22 Distributed Database Architecture Thoroughly Understand What a Distributed Database Is

22 Distributed Database Architecture - Thoroughly Understand What a Distributed Database Is #

In the previous three modules, we learned the core concepts of MySQL architecture design, including table structure design, index design, and high availability design. I believe that with the knowledge gained from the previous content, you are now capable of performing MySQL database architecture design effectively.

Starting from this module, we will delve into the complex realm of architecture design and learn about the design of distributed databases.

We all know that internet applications have become ubiquitous, and the amount of data is constantly increasing. For internet businesses such as Taobao, Meituan, and Baidu, traditional single-instance databases are unable to meet the performance and storage requirements. Therefore, distributed architecture has experienced significant development.

For developers and DBAs, it is crucial to recognize that database technology is going through a major transformation.
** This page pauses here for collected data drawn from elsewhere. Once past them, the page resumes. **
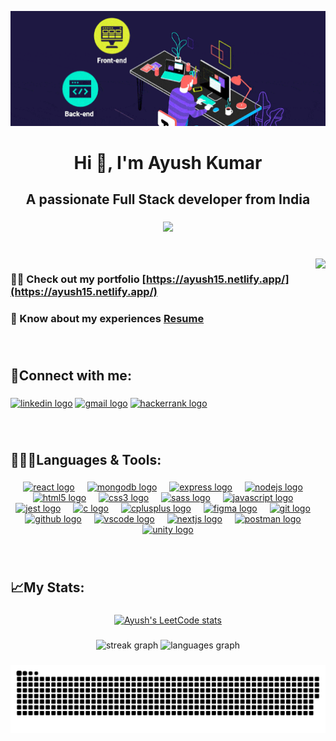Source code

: [![MasterHead](https://github.com/AyushKumar15082001/AyushKumar15082001/blob/main/images/development_gif.gif)](https://ayush15.netlify.app)

###

<h1 align="center">Hi 👋, I'm Ayush Kumar</h1>

###

<h2 align="center">A passionate Full Stack developer from India</h2>

###

<div align="center">
  <img src="https://profile-counter.glitch.me/AyushKumar15082001/count.svg?"  />
</div>

###

<br clear="both">
<img align="right" height="200" src="https://cdn.dribbble.com/users/214929/screenshots/4366947/dribbble-shot_6.gif"  />

###  👨‍💻 Check out my portfolio [https://ayush15.netlify.app/](https://ayush15.netlify.app/)<br>
### 📄 Know about my experiences [Resume](https://drive.google.com/file/d/1ifd-oL_O2uiZivVwFR-veN1e39M2e9zj/view?usp=sharing)

###
<br>
<h2 align="left">🔗Connect with me:</h2>

###

<div align="left">
  <a href="https://linkedin.com/in/ayushkumar1508" target="blank"><img src="https://img.shields.io/static/v1?message=LinkedIn&logo=linkedin&label=&color=0077B5&logoColor=white&labelColor=&style=for-the-badge" height="40" alt="linkedin logo"  /></a>
 <a href="mailto:ayush.k1501@gmail.com"><img src="https://img.shields.io/static/v1?message=Gmail&logo=gmail&label=&color=D14836&logoColor=white&labelColor=&style=for-the-badge" height="40" alt="gmail logo"  /></a>
  <a href="https://www.hackerrank.com/ayush_kumar_15" target="blank"><img src="https://img.shields.io/static/v1?message=HackerRank&logo=hackerrank&label=&color=2EC866&logoColor=white&labelColor=&style=for-the-badge" height="40" alt="hackerrank logo"  /> </a>
</div>

###

<br clear="both">

<h2 align="left">🧑🏽‍💻Languages & Tools:</h2>

###

<div align="center">
  <a href="https://reactjs.org/" target="_blank" rel="noreferrer"><img src="https://cdn.jsdelivr.net/gh/devicons/devicon/icons/react/react-original.svg" height="40" alt="react logo"  /></a>
  <img width="12" />
  <a href="https://www.mongodb.com/" target="_blank" rel="noreferrer"><img src="https://cdn.jsdelivr.net/gh/devicons/devicon/icons/mongodb/mongodb-original.svg" height="40" alt="mongodb logo"  /></a>
  <img width="12" />
  <a href="https://expressjs.com" target="_blank" rel="noreferrer"><img src="https://cdn.jsdelivr.net/gh/devicons/devicon/icons/express/express-original.svg" height="40" alt="express logo"  /></a>
  <img width="12" />
  <a href="https://nodejs.org" target="_blank" rel="noreferrer"><img src="https://cdn.jsdelivr.net/gh/devicons/devicon/icons/nodejs/nodejs-original.svg" height="40" alt="nodejs logo"  /></a>
  <img width="12" />
  <a href="https://www.w3.org/html/" target="_blank" rel="noreferrer"><img src="https://cdn.jsdelivr.net/gh/devicons/devicon/icons/html5/html5-original.svg" height="40" alt="html5 logo"  /></a>
  <img width="12" />
  <a href="https://www.w3schools.com/css/" target="_blank" rel="noreferrer"><img src="https://cdn.jsdelivr.net/gh/devicons/devicon/icons/css3/css3-original.svg" height="40" alt="css3 logo"  /></a>
  <img width="12" />
  <a href="https://sass-lang.com" target="_blank" rel="noreferrer"><img src="https://cdn.jsdelivr.net/gh/devicons/devicon/icons/sass/sass-original.svg" height="40" alt="sass logo"  /></a>
  <img width="12" />
  <a href="https://developer.mozilla.org/en-US/docs/Web/JavaScript" target="_blank" rel="noreferrer"><img src="https://cdn.jsdelivr.net/gh/devicons/devicon/icons/javascript/javascript-original.svg" height="40" alt="javascript logo"  /></a>
  <img width="12" />
  <a href="https://jestjs.io" target="_blank"
        rel="noreferrer"><img src="https://cdn.jsdelivr.net/gh/devicons/devicon/icons/jest/jest-plain.svg" height="40" alt="jest logo"  /></a>
  <img width="12" />
  <a href="https://www.cprogramming.com/" target="_blank" rel="noreferrer"><img src="https://cdn.jsdelivr.net/gh/devicons/devicon/icons/c/c-original.svg" height="40" alt="c logo"  /></a>
  <img width="12" />
  <a href="https://www.w3schools.com/cpp/" target="_blank" rel="noreferrer"><img src="https://cdn.jsdelivr.net/gh/devicons/devicon/icons/cplusplus/cplusplus-original.svg" height="40" alt="cplusplus logo"  /></a>
  <img width="12" />
  <a href="https://www.figma.com/" target="_blank" rel="noreferrer"><img src="https://cdn.jsdelivr.net/gh/devicons/devicon/icons/figma/figma-original.svg" height="40" alt="figma logo"  /></a>
  <img width="12" />
  <a href="https://git-scm.com/" target="_blank" rel="noreferrer"><img src="https://cdn.jsdelivr.net/gh/devicons/devicon/icons/git/git-original.svg" height="40" alt="git logo"  /></a>
  <img width="12" />
  <a href="https://github.com/" target="_blank" rel="noreferrer"><img src="https://cdn.jsdelivr.net/gh/devicons/devicon/icons/github/github-original.svg" height="40" alt="github logo"  /></a>
  <img width="12" />
  <a href="https://code.visualstudio.com/" target="_blank" rel="noreferrer"><img src="https://cdn.jsdelivr.net/gh/devicons/devicon/icons/vscode/vscode-original.svg" height="40" alt="vscode logo"  /></a>
  <img width="12" />
  <a href="https://nextjs.org/" target="_blank" rel="noreferrer"><img src="https://cdn.jsdelivr.net/gh/devicons/devicon/icons/nextjs/nextjs-original.svg" height="40" alt="nextjs logo"  /></a>
  <img width="12" />
  <a href="https://postman.com" target="_blank" rel="noreferrer"><img src="https://cdn.simpleicons.org/postman/FF6C37" height="40" alt="postman logo"  /></a>
  <img width="12" />
  <a href="https://unity.com/" target="_blank" rel="noreferrer"><img src="https://cdn.simpleicons.org/unity/FFFFFF" height="40" alt="unity logo"  /></a>
</div>

###

<br clear="both">

<h2 align="left">📈My Stats:</h2>

###

<div align="center">
  <a href="https://leetcode.com/Ayushkumar1508/" target="_blank" rel="noreferrer"><img src="https://leetcode-stats-six.vercel.app/?username=ayushkumar1508&theme=dark" height="200" alt="Ayush's LeetCode stats"  /></a>
</div>

###

<div align="center">
  <img src="https://streak-stats.demolab.com?user=AyushKumar15082001&locale=en&mode=daily&theme=dracula&hide_border=false&border_radius=5&order=3" height="170" alt="streak graph"  />
  <img src="https://github-readme-stats.vercel.app/api/top-langs?username=AyushKumar15082001&locale=en&hide_title=false&layout=compact&card_width=320&langs_count=5&theme=dracula&hide_border=false&order=2" height="170" alt="languages graph"  />
</div>

###

<div align="center"><img src="https://github.com/AyushKumar15082001/AyushKumar15082001/blob/output/snake.svg" alt="Snake animation" /></div>

###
It is beneficial to gain an early understanding of distributed architecture design and assist companies in transitioning from outdated single-instance architectures to distributed architectures. This knowledge will significantly improve your competitiveness in the workplace.

Without further ado, let’s dive into the topic of distributed architecture design. In this lecture, let’s start by understanding what a “distributed database” is.

Concept of Distributed Database #

According to the official definition on Wiki, a distributed database is:

A distributed database is a database in which data is stored across different physical locations. It may be stored in multiple computers located in the same physical location (e.g. a data centre); or maybe dispersed over a network of interconnected computers.

From this definition, we can understand that a distributed database is a database that stores data across different physical locations.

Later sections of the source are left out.